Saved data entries
═══

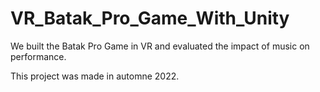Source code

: # VR_Batak_Pro_Game_With_Unity


We built the Batak Pro Game in VR and evaluated the impact of music on performance.

This project was made in automne 2022.
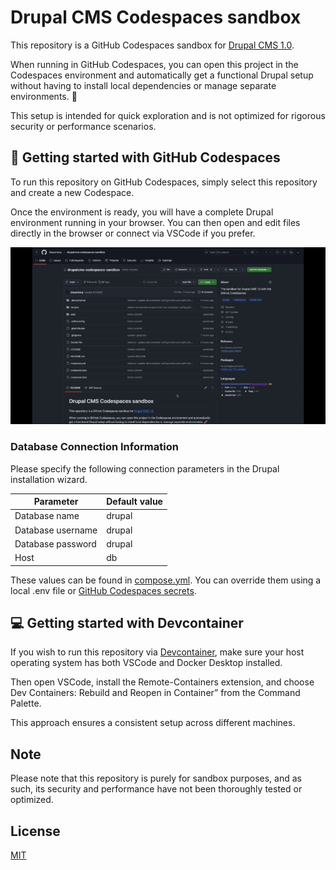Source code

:# Drupal CMS Codespaces sandbox

This repository is a GitHub Codespaces sandbox for [Drupal CMS 1.0](https://www.drupal.org/blog/drupal-cms-1-0).

When running in GitHub Codespaces, you can open this project in the Codespaces environment and automatically get a functional Drupal setup without having to install local dependencies or manage separate environments. 🚀

This setup is intended for quick exploration and is not optimized for rigorous security or performance scenarios.

## 🚀 Getting started with GitHub Codespaces

To run this repository on GitHub Codespaces, simply select this repository and create a new Codespace.

Once the environment is ready, you will have a complete Drupal environment running in your browser. You can then open and edit files directly in the browser or connect via VSCode if you prefer.

![demo](https://github.com/blauerberg/drupalcms-codespaces-sandbox/blob/main/assets/demo.gif?raw=true)

### Database Connection Information

Please specify the following connection parameters in the Drupal installation wizard.

| Parameter         | Default value  |
|-------------------|----------------|
| Database name     | drupal         |
| Database username | drupal         |
| Database password | drupal         |
| Host              | db             |

These values can be found in [compose.yml](compose.yml). You can override them using a local .env file or [GitHub Codespaces secrets](https://docs.github.com/en/codespaces/managing-your-codespaces/managing-your-account-specific-secrets-for-github-codespaces).

## 💻 Getting started with Devcontainer

If you wish to run this repository via [Devcontainer](https://code.visualstudio.com/docs/devcontainers/containers), make sure your host operating system has both VSCode and Docker Desktop installed.

Then open VSCode, install the Remote-Containers extension, and choose Dev Containers: Rebuild and Reopen in Container” from the Command Palette.

This approach ensures a consistent setup across different machines.

## Note

Please note that this repository is purely for sandbox purposes, and as such, its security and performance have not been thoroughly tested or optimized.

## License

[MIT](LICENSE)
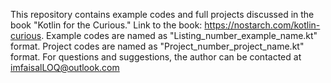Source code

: This repository contains example codes and full projects discussed in the book "Kotlin for the Curious."
Link to the book: https://nostarch.com/kotlin-curious.
Example codes are named as "Listing_number_example_name.kt" format.
Project codes are named as "Project_number_project_name.kt" format.
For questions and suggestions, the author can be contacted at imfaisalLOQ@outlook.com 
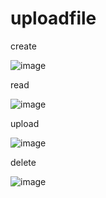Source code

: # uploadfile

create

![image](https://user-images.githubusercontent.com/100106744/159207070-fc4ac250-0a1d-4030-acee-b43259d5e7af.png)


read

![image](https://user-images.githubusercontent.com/100106744/159207143-ea7876c0-1700-4a65-be86-30fea194d91f.png)


upload

![image](https://user-images.githubusercontent.com/100106744/159207217-3a4281b3-5098-45c1-b278-c81c8a57752c.png)


delete

![image](https://user-images.githubusercontent.com/100106744/159207261-363e30bd-ae8b-4018-910a-148ebaf0411a.png)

═══

> WORK TO COMPLETE:
Your copy must match the records above word for word and contain no pictures.

> YOUR SOLUTION:
Source code

: # VR_Batak_Pro_Game_With_Unity


We built the Batak Pro Game in VR and evaluated the impact of music on performance.

This project was made in automne 2022.
Source code

:# Drupal CMS Codespaces sandbox

This repository is a GitHub Codespaces sandbox for [Drupal CMS 1.0](https://www.drupal.org/blog/drupal-cms-1-0).

When running in GitHub Codespaces, you can open this project in the Codespaces environment and automatically get a functional Drupal setup without having to install local dependencies or manage separate environments. 🚀

This setup is intended for quick exploration and is not optimized for rigorous security or performance scenarios.

## 🚀 Getting started with GitHub Codespaces

To run this repository on GitHub Codespaces, simply select this repository and create a new Codespace.

Once the environment is ready, you will have a complete Drupal environment running in your browser. You can then open and edit files directly in the browser or connect via VSCode if you prefer.

![demo](https://github.com/blauerberg/drupalcms-codespaces-sandbox/blob/main/assets/demo.gif?raw=true)

### Database Connection Information

Please specify the following connection parameters in the Drupal installation wizard.

| Parameter         | Default value  |
|-------------------|----------------|
| Database name     | drupal         |
| Database username | drupal         |
| Database password | drupal         |
| Host              | db             |

These values can be found in [compose.yml](compose.yml). You can override them using a local .env file or [GitHub Codespaces secrets](https://docs.github.com/en/codespaces/managing-your-codespaces/managing-your-account-specific-secrets-for-github-codespaces).

## 💻 Getting started with Devcontainer

If you wish to run this repository via [Devcontainer](https://code.visualstudio.com/docs/devcontainers/containers), make sure your host operating system has both VSCode and Docker Desktop installed.

Then open VSCode, install the Remote-Containers extension, and choose Dev Containers: Rebuild and Reopen in Container” from the Command Palette.

This approach ensures a consistent setup across different machines.

## Note

Please note that this repository is purely for sandbox purposes, and as such, its security and performance have not been thoroughly tested or optimized.

## License

[MIT](LICENSE)
Source code

: This repository contains example codes and full projects discussed in the book "Kotlin for the Curious."
Link to the book: https://nostarch.com/kotlin-curious.
Example codes are named as "Listing_number_example_name.kt" format.
Project codes are named as "Project_number_project_name.kt" format.
For questions and suggestions, the author can be contacted at imfaisalLOQ@outlook.com 
Source code

: # uploadfile

create

![image](https://user-images.githubusercontent.com/100106744/159207070-fc4ac250-0a1d-4030-acee-b43259d5e7af.png)


read

![image](https://user-images.githubusercontent.com/100106744/159207143-ea7876c0-1700-4a65-be86-30fea194d91f.png)


upload

![image](https://user-images.githubusercontent.com/100106744/159207217-3a4281b3-5098-45c1-b278-c81c8a57752c.png)


delete

![image](https://user-images.githubusercontent.com/100106744/159207261-363e30bd-ae8b-4018-910a-148ebaf0411a.png)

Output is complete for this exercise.